START RECORDED DATA
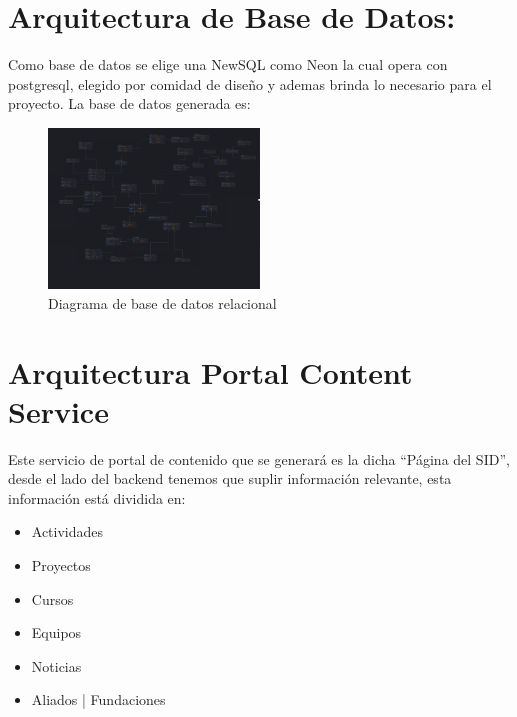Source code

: \documentclass[11pt,a4paper]{article}
\begin{document}
\section{Arquitectura de Base de Datos: }
Como base de datos se elige una NewSQL como Neon la cual opera con postgresql, elegido por comidad de diseño y ademas brinda lo necesario para el proyecto.
La base de datos generada es:
\begin{figure}[H]
	\centering
	\includegraphics[width=0.5\textwidth]{src/ModeloTerminado.pdf}
	\caption{Diagrama de base de datos relacional}
\end{figure}

\section{Arquitectura Portal Content Service}
Este servicio de portal de contenido que se generará es la dicha ``Página del SID'', desde el lado del backend tenemos que suplir información relevante,
esta información está dividida en:
\begin{itemize}
	\item Actividades
	\item Proyectos
	\item Cursos
	\item Equipos
	\item Noticias
	\item Aliados | Fundaciones
\end{itemize}
\end{document}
END RECORDED DATA
- DIRECTIONS FOR THIS TASK
Only the pictures are to be left out; copy all the remaining material above exactly.

- WRITTEN RESPONSE
Source code

: \documentclass[11pt,a4paper]{article}
\begin{document}
\section{Arquitectura de Base de Datos: }
Como base de datos se elige una NewSQL como Neon la cual opera con postgresql, elegido por comidad de diseño y ademas brinda lo necesario para el proyecto.
La base de datos generada es:
\begin{figure}[H]
	\centering
	\includegraphics[width=0.5\textwidth]{src/ModeloTerminado.pdf}
	\caption{Diagrama de base de datos relacional}
\end{figure}

\section{Arquitectura Portal Content Service}
Este servicio de portal de contenido que se generará es la dicha ``Página del SID'', desde el lado del backend tenemos que suplir información relevante,
esta información está dividida en:
\begin{itemize}
	\item Actividades
	\item Proyectos
	\item Cursos
	\item Equipos
	\item Noticias
	\item Aliados | Fundaciones
\end{itemize}
\end{document}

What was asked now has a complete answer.